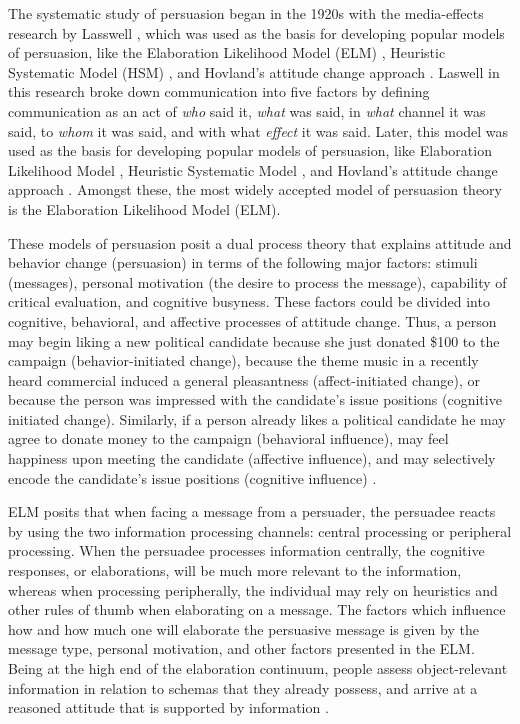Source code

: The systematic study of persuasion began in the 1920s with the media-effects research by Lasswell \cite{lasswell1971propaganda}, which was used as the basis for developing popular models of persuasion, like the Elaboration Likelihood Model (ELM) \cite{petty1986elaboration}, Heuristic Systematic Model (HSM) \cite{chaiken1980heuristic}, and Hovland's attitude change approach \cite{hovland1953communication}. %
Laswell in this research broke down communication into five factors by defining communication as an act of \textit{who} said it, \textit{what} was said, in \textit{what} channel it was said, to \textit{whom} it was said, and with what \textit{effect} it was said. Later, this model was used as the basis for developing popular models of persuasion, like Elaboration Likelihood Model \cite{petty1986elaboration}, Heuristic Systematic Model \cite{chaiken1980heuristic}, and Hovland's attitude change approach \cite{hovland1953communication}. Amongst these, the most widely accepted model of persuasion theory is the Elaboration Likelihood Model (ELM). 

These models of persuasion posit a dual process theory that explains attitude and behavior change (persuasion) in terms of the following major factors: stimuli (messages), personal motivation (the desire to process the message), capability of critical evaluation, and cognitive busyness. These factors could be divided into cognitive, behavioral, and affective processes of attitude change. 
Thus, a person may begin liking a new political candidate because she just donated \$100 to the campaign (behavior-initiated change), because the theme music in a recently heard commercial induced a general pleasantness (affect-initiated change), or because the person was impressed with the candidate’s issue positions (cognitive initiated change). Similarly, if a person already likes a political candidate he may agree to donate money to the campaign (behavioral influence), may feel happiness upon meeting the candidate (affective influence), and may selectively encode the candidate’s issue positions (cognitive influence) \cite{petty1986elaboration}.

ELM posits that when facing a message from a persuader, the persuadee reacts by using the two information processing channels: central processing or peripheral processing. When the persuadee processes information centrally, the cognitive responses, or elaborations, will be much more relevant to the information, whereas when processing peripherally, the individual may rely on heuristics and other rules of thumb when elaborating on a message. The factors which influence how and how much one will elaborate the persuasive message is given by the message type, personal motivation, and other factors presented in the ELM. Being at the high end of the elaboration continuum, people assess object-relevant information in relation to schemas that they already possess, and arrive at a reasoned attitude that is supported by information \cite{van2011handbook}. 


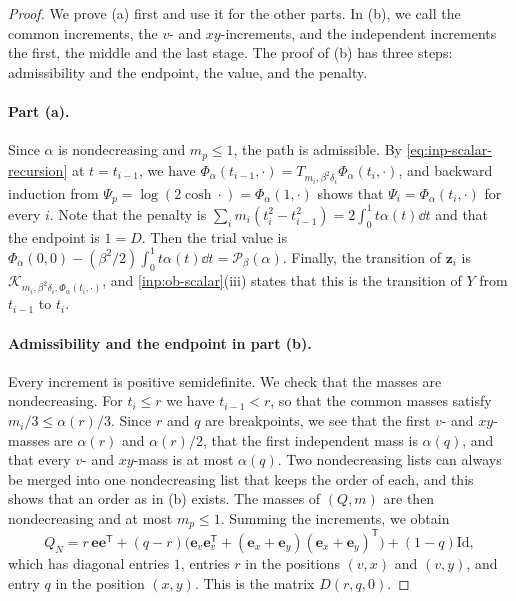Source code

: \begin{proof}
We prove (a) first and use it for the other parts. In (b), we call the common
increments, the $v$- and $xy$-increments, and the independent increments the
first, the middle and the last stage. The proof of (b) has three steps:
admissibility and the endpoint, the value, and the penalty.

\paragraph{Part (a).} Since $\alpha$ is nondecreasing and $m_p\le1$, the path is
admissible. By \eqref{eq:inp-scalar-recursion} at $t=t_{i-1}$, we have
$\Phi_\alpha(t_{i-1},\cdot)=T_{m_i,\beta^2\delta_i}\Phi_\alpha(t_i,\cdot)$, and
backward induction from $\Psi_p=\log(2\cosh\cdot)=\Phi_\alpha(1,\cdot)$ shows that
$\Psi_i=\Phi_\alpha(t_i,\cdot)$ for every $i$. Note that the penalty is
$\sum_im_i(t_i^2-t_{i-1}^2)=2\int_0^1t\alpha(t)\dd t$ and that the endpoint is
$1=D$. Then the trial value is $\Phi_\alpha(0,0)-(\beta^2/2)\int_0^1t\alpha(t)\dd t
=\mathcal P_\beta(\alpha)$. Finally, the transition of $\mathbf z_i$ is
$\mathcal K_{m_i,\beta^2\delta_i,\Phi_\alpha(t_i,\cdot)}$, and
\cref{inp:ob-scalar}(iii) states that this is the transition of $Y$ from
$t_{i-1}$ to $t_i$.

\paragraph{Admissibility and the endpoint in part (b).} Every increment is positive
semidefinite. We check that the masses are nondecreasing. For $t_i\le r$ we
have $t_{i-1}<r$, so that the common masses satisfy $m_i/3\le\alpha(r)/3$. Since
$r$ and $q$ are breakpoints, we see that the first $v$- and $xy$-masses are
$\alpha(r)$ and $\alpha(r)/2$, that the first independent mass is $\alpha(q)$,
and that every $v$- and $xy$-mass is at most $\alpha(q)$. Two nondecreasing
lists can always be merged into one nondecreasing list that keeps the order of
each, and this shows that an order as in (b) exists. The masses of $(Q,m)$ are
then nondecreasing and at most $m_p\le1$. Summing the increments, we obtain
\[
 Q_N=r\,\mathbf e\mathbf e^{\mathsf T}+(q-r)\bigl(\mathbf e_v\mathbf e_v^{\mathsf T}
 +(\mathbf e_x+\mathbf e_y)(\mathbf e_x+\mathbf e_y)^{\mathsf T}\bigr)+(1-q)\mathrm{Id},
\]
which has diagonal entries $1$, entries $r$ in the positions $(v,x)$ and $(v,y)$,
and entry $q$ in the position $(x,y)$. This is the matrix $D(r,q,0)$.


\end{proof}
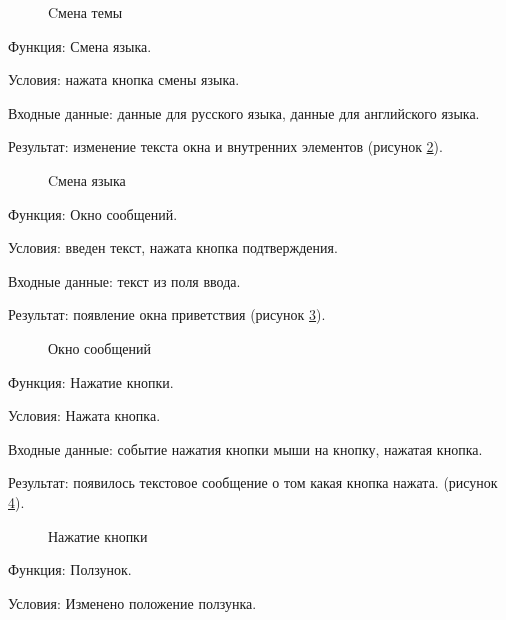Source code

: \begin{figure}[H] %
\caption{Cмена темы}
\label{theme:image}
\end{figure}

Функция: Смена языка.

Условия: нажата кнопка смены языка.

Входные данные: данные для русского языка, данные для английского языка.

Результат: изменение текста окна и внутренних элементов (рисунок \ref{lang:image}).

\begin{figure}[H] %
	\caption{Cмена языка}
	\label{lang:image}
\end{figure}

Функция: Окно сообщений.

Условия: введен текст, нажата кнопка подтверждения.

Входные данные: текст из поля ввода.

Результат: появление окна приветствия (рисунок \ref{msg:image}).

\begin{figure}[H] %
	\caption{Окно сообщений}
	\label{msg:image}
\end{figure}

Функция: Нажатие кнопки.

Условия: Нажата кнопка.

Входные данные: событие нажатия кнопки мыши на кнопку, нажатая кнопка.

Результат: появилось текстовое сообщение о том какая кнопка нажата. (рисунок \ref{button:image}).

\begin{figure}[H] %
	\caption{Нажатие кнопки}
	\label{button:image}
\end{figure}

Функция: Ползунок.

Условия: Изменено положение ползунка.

* [Work instruction] Write out the data exactly, and exclude every picture it holds.

* [Answer to this exercise]
Source code

: The systematic study of persuasion began in the 1920s with the media-effects research by Lasswell \cite{lasswell1971propaganda}, which was used as the basis for developing popular models of persuasion, like the Elaboration Likelihood Model (ELM) \cite{petty1986elaboration}, Heuristic Systematic Model (HSM) \cite{chaiken1980heuristic}, and Hovland's attitude change approach \cite{hovland1953communication}. %
Laswell in this research broke down communication into five factors by defining communication as an act of \textit{who} said it, \textit{what} was said, in \textit{what} channel it was said, to \textit{whom} it was said, and with what \textit{effect} it was said. Later, this model was used as the basis for developing popular models of persuasion, like Elaboration Likelihood Model \cite{petty1986elaboration}, Heuristic Systematic Model \cite{chaiken1980heuristic}, and Hovland's attitude change approach \cite{hovland1953communication}. Amongst these, the most widely accepted model of persuasion theory is the Elaboration Likelihood Model (ELM). 

These models of persuasion posit a dual process theory that explains attitude and behavior change (persuasion) in terms of the following major factors: stimuli (messages), personal motivation (the desire to process the message), capability of critical evaluation, and cognitive busyness. These factors could be divided into cognitive, behavioral, and affective processes of attitude change. 
Thus, a person may begin liking a new political candidate because she just donated \$100 to the campaign (behavior-initiated change), because the theme music in a recently heard commercial induced a general pleasantness (affect-initiated change), or because the person was impressed with the candidate’s issue positions (cognitive initiated change). Similarly, if a person already likes a political candidate he may agree to donate money to the campaign (behavioral influence), may feel happiness upon meeting the candidate (affective influence), and may selectively encode the candidate’s issue positions (cognitive influence) \cite{petty1986elaboration}.

ELM posits that when facing a message from a persuader, the persuadee reacts by using the two information processing channels: central processing or peripheral processing. When the persuadee processes information centrally, the cognitive responses, or elaborations, will be much more relevant to the information, whereas when processing peripherally, the individual may rely on heuristics and other rules of thumb when elaborating on a message. The factors which influence how and how much one will elaborate the persuasive message is given by the message type, personal motivation, and other factors presented in the ELM. Being at the high end of the elaboration continuum, people assess object-relevant information in relation to schemas that they already possess, and arrive at a reasoned attitude that is supported by information \cite{van2011handbook}. 


Source code

: \begin{proof}
We prove (a) first and use it for the other parts. In (b), we call the common
increments, the $v$- and $xy$-increments, and the independent increments the
first, the middle and the last stage. The proof of (b) has three steps:
admissibility and the endpoint, the value, and the penalty.

\paragraph{Part (a).} Since $\alpha$ is nondecreasing and $m_p\le1$, the path is
admissible. By \eqref{eq:inp-scalar-recursion} at $t=t_{i-1}$, we have
$\Phi_\alpha(t_{i-1},\cdot)=T_{m_i,\beta^2\delta_i}\Phi_\alpha(t_i,\cdot)$, and
backward induction from $\Psi_p=\log(2\cosh\cdot)=\Phi_\alpha(1,\cdot)$ shows that
$\Psi_i=\Phi_\alpha(t_i,\cdot)$ for every $i$. Note that the penalty is
$\sum_im_i(t_i^2-t_{i-1}^2)=2\int_0^1t\alpha(t)\dd t$ and that the endpoint is
$1=D$. Then the trial value is $\Phi_\alpha(0,0)-(\beta^2/2)\int_0^1t\alpha(t)\dd t
=\mathcal P_\beta(\alpha)$. Finally, the transition of $\mathbf z_i$ is
$\mathcal K_{m_i,\beta^2\delta_i,\Phi_\alpha(t_i,\cdot)}$, and
\cref{inp:ob-scalar}(iii) states that this is the transition of $Y$ from
$t_{i-1}$ to $t_i$.

\paragraph{Admissibility and the endpoint in part (b).} Every increment is positive
semidefinite. We check that the masses are nondecreasing. For $t_i\le r$ we
have $t_{i-1}<r$, so that the common masses satisfy $m_i/3\le\alpha(r)/3$. Since
$r$ and $q$ are breakpoints, we see that the first $v$- and $xy$-masses are
$\alpha(r)$ and $\alpha(r)/2$, that the first independent mass is $\alpha(q)$,
and that every $v$- and $xy$-mass is at most $\alpha(q)$. Two nondecreasing
lists can always be merged into one nondecreasing list that keeps the order of
each, and this shows that an order as in (b) exists. The masses of $(Q,m)$ are
then nondecreasing and at most $m_p\le1$. Summing the increments, we obtain
\[
 Q_N=r\,\mathbf e\mathbf e^{\mathsf T}+(q-r)\bigl(\mathbf e_v\mathbf e_v^{\mathsf T}
 +(\mathbf e_x+\mathbf e_y)(\mathbf e_x+\mathbf e_y)^{\mathsf T}\bigr)+(1-q)\mathrm{Id},
\]
which has diagonal entries $1$, entries $r$ in the positions $(v,x)$ and $(v,y)$,
and entry $q$ in the position $(x,y)$. This is the matrix $D(r,q,0)$.


\end{proof}
Source code

: \begin{figure}[H] %
\caption{Cмена темы}
\label{theme:image}
\end{figure}

Функция: Смена языка.

Условия: нажата кнопка смены языка.

Входные данные: данные для русского языка, данные для английского языка.

Результат: изменение текста окна и внутренних элементов (рисунок \ref{lang:image}).

\begin{figure}[H] %
	\caption{Cмена языка}
	\label{lang:image}
\end{figure}

Функция: Окно сообщений.

Условия: введен текст, нажата кнопка подтверждения.

Входные данные: текст из поля ввода.

Результат: появление окна приветствия (рисунок \ref{msg:image}).

\begin{figure}[H] %
	\caption{Окно сообщений}
	\label{msg:image}
\end{figure}

Функция: Нажатие кнопки.

Условия: Нажата кнопка.

Входные данные: событие нажатия кнопки мыши на кнопку, нажатая кнопка.

Результат: появилось текстовое сообщение о том какая кнопка нажата. (рисунок \ref{button:image}).

\begin{figure}[H] %
	\caption{Нажатие кнопки}
	\label{button:image}
\end{figure}

Функция: Ползунок.

Условия: Изменено положение ползунка.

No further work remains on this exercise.